“Therefore, since we are surrounded by so great a cloud of witnesses, let us also lay aside every weight and the sin that clings so closely, and let us run with perseverance the race that is set before us, looking to Jesus the pioneer and perfecter of our faith, who for the sake of the joy that was set before him endured the cross, disregarding its shame, and has taken his seat at the right hand of the throne of God.” Hebrews 12:1-2
Dear Redeemer Family:
We are indeed surrounded by a great cloud of witnesses. And that fits with the themes and declarations during this season of Easter. And, as in May we shall celebrate the Day of Pentecost and the coming of the Holy Spirit. I thought that it is important that we consider some of the witnesses that ever surround us whom we shall remember during the month of May. Although, their remembrance may not fall on a Sunday.
May 1st, “May Day,” we remember the Apostles Philip and James. Philip was one of the first disciples of Jesus, who after following Jesus invited Nathanael to “come and see.” He is considered one of the first evangelists because of this. According to tradition, Philip preached in Asia Minor and died as a martyr in Phrygia. He was originally buried in Ephesus, as were his four daughters. James, the son of Alphaeus, is called James the Less; meaning “short” or “younger,” to distinguish him from the other apostle James, who is commemorated in July. We remember Philip and James on May 1st, but not for the usual reason. This is not the day of their deaths. Rather, they are commemorated together on this day because the remains of these two saints were placed in the Church of the Apostles in Rome on May 1st in the year 561.

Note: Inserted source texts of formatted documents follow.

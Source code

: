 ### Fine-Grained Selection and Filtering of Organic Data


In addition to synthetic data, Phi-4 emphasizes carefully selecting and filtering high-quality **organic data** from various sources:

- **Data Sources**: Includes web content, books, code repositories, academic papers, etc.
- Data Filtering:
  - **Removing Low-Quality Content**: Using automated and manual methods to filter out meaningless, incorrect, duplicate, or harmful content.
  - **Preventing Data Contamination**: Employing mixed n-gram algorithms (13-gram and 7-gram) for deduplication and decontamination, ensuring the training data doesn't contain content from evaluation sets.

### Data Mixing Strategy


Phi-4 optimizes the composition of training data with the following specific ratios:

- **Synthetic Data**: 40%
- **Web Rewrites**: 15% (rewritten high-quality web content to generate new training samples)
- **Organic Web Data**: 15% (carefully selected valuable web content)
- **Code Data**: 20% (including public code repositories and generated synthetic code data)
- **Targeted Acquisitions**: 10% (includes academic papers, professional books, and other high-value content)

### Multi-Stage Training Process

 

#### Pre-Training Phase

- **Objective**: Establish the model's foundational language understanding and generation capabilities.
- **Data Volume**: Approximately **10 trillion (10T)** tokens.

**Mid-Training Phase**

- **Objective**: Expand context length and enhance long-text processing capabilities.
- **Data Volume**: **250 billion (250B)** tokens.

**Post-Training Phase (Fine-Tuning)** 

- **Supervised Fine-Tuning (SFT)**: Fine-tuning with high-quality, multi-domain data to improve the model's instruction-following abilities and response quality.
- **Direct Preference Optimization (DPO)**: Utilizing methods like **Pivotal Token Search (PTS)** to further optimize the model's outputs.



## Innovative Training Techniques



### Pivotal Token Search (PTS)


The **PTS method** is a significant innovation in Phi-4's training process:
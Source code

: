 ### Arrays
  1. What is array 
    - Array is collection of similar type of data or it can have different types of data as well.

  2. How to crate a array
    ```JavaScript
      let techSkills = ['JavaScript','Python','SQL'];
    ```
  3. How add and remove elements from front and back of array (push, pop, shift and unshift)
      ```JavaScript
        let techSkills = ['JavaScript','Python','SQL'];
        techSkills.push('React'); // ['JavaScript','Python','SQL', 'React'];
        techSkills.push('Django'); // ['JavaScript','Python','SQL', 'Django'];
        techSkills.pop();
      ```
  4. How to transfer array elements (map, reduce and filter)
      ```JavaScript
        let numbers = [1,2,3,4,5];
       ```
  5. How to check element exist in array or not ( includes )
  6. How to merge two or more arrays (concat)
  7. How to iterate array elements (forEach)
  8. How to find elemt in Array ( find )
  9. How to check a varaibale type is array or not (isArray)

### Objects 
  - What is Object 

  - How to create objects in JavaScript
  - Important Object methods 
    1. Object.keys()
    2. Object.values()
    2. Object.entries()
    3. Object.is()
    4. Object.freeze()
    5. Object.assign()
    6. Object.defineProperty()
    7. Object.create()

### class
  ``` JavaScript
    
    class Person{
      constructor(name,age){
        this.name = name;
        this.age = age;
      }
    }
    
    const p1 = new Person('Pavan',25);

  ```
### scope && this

On May 2nd, we remember St. Athanasius, Bishop of Alexandria, who died on this date in 373. Athanasius attended the Council of Nicea in 325 as a deacon and secretary to the then bishop of Alexandria. At the council, and when he himself served as bishop of Alexandria, he defended the full divinity of Christ against the position of Arius, the leader of the early heresy of Arianism, which believed that Jesus was only human, and for his obedience, God basically adopted Jesus. The Arian position was held by the emperor, some of the magistrates and other theologians. In fact, Arius was a very close friend of the emperor. Because of Athanasius’ defense of the divinity of Christ, he was considered a troublemaker, and was banished from Alexandria five times. I read somewhere that he only actually served in Alexandria as bishop for a couple of months total. The rest of the time he was in banishment. But, it is for his defense of Christ’s divinity that the Athanasian Creed is named after him, for it reflects his understanding of the faith, and our own. In addition, as bishop, one of his paschal letters to surrounding bishops gives a list of books that should be considered scripture. He lists all twenty-seven books that are now included in the New Testament.
These are just three of the great witnesses that surround us. Enjoy their company!